A former Kentucky driver’s license office employee is alleging that state workers were secretly selling official identification to illegal aliens — bypassing federal safeguards and potentially enabling serious crimes, including voter fraud.
Melissa Moorman, who worked at a licensing office in Louisville for more than two years, says she witnessed multiple co-workers accepting cash payments from illegal immigrants in exchange for legitimate Kentucky driver’s licenses.
According to Moorman, the transactions were straightforward: $200 in cash, often accompanied by forged Social Security cards and birth certificates, was enough to secure a state-issued license. She alleges that in many cases, recipients were not even required to take the standard driving or written tests.
Moorman estimates she saw this occur four to five times a day, over a period of at least two years.
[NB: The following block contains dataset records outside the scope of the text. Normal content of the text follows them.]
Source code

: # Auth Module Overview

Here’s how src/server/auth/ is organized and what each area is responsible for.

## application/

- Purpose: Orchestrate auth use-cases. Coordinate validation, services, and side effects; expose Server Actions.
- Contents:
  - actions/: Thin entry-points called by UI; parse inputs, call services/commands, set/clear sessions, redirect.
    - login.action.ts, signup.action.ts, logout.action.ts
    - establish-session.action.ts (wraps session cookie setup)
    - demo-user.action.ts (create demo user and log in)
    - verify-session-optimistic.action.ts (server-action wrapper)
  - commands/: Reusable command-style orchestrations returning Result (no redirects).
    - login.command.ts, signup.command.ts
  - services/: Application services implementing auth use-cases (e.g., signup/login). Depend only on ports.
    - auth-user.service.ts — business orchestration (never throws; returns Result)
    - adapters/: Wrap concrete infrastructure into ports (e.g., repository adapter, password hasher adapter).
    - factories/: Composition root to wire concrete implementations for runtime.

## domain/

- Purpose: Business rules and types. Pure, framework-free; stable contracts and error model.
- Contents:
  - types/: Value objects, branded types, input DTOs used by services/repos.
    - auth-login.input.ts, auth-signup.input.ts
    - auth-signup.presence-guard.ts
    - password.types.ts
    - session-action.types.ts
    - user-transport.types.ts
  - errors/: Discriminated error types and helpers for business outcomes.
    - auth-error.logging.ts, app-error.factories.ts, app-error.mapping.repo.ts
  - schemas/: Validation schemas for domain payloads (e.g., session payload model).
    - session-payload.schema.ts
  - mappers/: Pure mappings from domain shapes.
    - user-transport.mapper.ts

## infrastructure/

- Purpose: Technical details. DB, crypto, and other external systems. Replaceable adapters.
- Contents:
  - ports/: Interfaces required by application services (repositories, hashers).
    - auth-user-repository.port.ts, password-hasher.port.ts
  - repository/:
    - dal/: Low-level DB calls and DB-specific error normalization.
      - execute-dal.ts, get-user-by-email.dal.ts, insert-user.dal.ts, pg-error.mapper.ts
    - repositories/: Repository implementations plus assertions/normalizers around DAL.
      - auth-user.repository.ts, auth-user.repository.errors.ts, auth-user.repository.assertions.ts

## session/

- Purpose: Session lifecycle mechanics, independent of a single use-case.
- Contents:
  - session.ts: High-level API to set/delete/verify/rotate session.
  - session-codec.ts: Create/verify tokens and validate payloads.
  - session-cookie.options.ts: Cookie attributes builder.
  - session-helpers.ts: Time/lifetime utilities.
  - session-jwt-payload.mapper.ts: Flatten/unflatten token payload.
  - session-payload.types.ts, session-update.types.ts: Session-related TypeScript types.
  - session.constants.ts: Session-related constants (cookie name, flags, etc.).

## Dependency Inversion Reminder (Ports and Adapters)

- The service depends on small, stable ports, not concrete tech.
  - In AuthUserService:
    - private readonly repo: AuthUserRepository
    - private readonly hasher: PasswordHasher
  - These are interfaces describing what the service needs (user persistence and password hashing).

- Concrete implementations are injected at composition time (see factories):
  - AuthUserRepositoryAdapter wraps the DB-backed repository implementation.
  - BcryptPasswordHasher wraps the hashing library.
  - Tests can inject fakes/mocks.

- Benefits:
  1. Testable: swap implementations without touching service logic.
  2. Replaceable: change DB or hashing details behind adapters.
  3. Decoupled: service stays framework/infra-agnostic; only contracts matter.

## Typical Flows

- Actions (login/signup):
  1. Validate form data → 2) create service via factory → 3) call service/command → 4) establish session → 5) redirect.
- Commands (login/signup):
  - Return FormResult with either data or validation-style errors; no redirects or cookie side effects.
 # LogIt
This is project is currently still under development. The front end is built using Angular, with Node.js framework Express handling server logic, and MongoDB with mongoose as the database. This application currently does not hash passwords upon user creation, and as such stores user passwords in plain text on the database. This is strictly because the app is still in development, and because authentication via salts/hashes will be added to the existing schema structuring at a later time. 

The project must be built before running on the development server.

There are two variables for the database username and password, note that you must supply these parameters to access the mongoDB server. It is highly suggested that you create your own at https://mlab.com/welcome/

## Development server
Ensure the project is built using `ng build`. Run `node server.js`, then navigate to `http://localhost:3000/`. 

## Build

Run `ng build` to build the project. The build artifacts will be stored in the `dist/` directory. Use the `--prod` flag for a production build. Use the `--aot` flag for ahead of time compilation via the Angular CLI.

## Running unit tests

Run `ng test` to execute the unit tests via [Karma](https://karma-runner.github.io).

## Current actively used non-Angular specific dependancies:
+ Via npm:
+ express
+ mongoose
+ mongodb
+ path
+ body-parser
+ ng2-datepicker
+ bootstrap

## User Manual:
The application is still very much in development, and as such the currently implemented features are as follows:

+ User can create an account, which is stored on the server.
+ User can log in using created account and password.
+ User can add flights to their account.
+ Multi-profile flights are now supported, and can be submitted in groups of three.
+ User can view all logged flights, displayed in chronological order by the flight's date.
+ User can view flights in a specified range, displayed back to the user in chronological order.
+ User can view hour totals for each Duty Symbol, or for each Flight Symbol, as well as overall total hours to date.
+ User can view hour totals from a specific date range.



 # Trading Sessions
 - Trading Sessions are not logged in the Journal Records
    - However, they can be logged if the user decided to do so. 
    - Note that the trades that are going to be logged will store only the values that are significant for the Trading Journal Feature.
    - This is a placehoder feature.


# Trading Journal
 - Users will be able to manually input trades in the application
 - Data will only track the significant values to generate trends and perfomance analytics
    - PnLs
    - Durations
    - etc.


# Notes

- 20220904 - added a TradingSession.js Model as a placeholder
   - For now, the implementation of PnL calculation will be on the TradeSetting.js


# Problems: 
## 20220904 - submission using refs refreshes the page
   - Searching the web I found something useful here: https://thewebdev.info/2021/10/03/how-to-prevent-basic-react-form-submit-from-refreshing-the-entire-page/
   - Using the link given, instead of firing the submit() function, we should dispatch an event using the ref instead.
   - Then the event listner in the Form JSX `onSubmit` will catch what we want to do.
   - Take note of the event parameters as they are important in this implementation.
She further claims the practice was not limited to Louisville but was happening in multiple licensing offices across Kentucky.
If accurate, her account suggests that hundreds — potentially thousands — of illegal immigrants may have obtained legal identification documents without undergoing the required Homeland Security background checks. In the wrong hands, such documents could be used to pass as U.S. citizens, open bank accounts, obtain employment, or even cast votes in elections.
Moorman says she reported the alleged scheme to authorities. A detective interviewed her at work, but later that same day, she was terminated from her position.
These allegations raise significant questions about oversight in state agencies — and about whether Kentucky’s vulnerabilities could be mirrored in other states with large illegal immigrant populations. If the claims are true, the case would reveal a breach in election security, law enforcement, and immigration enforcement all at once.